_SUPPLIED ENTRIES_
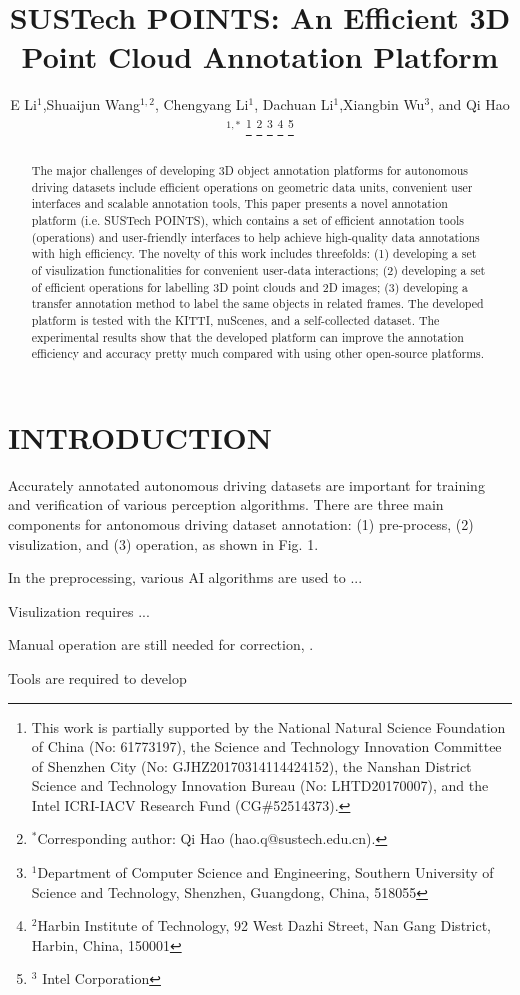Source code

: \documentclass[letterpaper, 10 pt, conference]{ieeeconf}  %
\title{\LARGE \bf
SUSTech POINTS: An Efficient 3D Point Cloud Annotation Platform
}
\author{E Li$^{1}$,Shuaijun Wang$^{1,2}$,  Chengyang Li$^{1}$, Dachuan Li$^{1}$,Xiangbin Wu$^{3}$, and Qi Hao$^{1,*}$%
\thanks{This work is partially supported by the National Natural Science Foundation of China (No: 61773197), the Science and Technology Innovation Committee of Shenzhen City (No: GJHZ20170314114424152), the Nanshan District Science and Technology Innovation Bureau (No: LHTD20170007), and the Intel ICRI-IACV Research Fund (CG$\#$52514373).}
\thanks{$^{*}$Corresponding author: Qi Hao (hao.q@sustech.edu.cn).}
\thanks{$^{1}$Department of Computer Science and Engineering,
Southern University of Science and Technology, Shenzhen, Guangdong, China, 518055}
\thanks{$^{2}$Harbin Institute of Technology,
92 West Dazhi Street, Nan Gang District, Harbin, China, 150001}%
\thanks{$^{3}$ Intel Corporation}%
}
\begin{document}
\maketitle
\thispagestyle{empty}
\pagestyle{empty}
\begin{abstract}
The major challenges of developing 3D object annotation platforms for autonomous driving datasets 
include efficient operations on geometric data units, convenient user interfaces and scalable annotation tools, This paper presents a novel annotation platform (i.e. SUSTech POINTS), which contains a set of efficient annotation tools (operations) and user-friendly interfaces to help achieve high-quality data annotations with high efficiency.
The novelty of this work includes threefolds: 
(1) developing a set of visulization functionalities for convenient user-data interactions;
(2) developing a set of efficient operations for labelling 3D point clouds and 2D images; 
(3) developing a transfer annotation method to label the same objects in related frames. 
The developed platform is tested with the KITTI, nuScenes, and a self-collected dataset. 
The experimental results show that the developed platform can improve the annotation efficiency and accuracy pretty much 
compared with using other open-source platforms.
\end{abstract}






\section{INTRODUCTION}

Accurately annotated autonomous driving datasets are important for training and verification of various perception algorithms.
There are three main components for antonomous driving dataset annotation: (1) pre-process, (2) visulization, and (3) operation, as shown in Fig. 1.

In the preprocessing, various AI algorithms are used to ...

Visulization requires ...

Manual operation are still needed for correction, . 


Tools are required to develop 
\end{document}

_YOUR TASK_
Please copy every entry exactly, without the pictures.

_FINISHED TASK_
Source code

: \documentclass[letterpaper, 10 pt, conference]{ieeeconf}  %
\title{\LARGE \bf
SUSTech POINTS: An Efficient 3D Point Cloud Annotation Platform
}
\author{E Li$^{1}$,Shuaijun Wang$^{1,2}$,  Chengyang Li$^{1}$, Dachuan Li$^{1}$,Xiangbin Wu$^{3}$, and Qi Hao$^{1,*}$%
\thanks{This work is partially supported by the National Natural Science Foundation of China (No: 61773197), the Science and Technology Innovation Committee of Shenzhen City (No: GJHZ20170314114424152), the Nanshan District Science and Technology Innovation Bureau (No: LHTD20170007), and the Intel ICRI-IACV Research Fund (CG$\#$52514373).}
\thanks{$^{*}$Corresponding author: Qi Hao (hao.q@sustech.edu.cn).}
\thanks{$^{1}$Department of Computer Science and Engineering,
Southern University of Science and Technology, Shenzhen, Guangdong, China, 518055}
\thanks{$^{2}$Harbin Institute of Technology,
92 West Dazhi Street, Nan Gang District, Harbin, China, 150001}%
\thanks{$^{3}$ Intel Corporation}%
}
\begin{document}
\maketitle
\thispagestyle{empty}
\pagestyle{empty}
\begin{abstract}
The major challenges of developing 3D object annotation platforms for autonomous driving datasets 
include efficient operations on geometric data units, convenient user interfaces and scalable annotation tools, This paper presents a novel annotation platform (i.e. SUSTech POINTS), which contains a set of efficient annotation tools (operations) and user-friendly interfaces to help achieve high-quality data annotations with high efficiency.
The novelty of this work includes threefolds: 
(1) developing a set of visulization functionalities for convenient user-data interactions;
(2) developing a set of efficient operations for labelling 3D point clouds and 2D images; 
(3) developing a transfer annotation method to label the same objects in related frames. 
The developed platform is tested with the KITTI, nuScenes, and a self-collected dataset. 
The experimental results show that the developed platform can improve the annotation efficiency and accuracy pretty much 
compared with using other open-source platforms.
\end{abstract}






\section{INTRODUCTION}

Accurately annotated autonomous driving datasets are important for training and verification of various perception algorithms.
There are three main components for antonomous driving dataset annotation: (1) pre-process, (2) visulization, and (3) operation, as shown in Fig. 1.

In the preprocessing, various AI algorithms are used to ...

Visulization requires ...

Manual operation are still needed for correction, . 


Tools are required to develop 
\end{document}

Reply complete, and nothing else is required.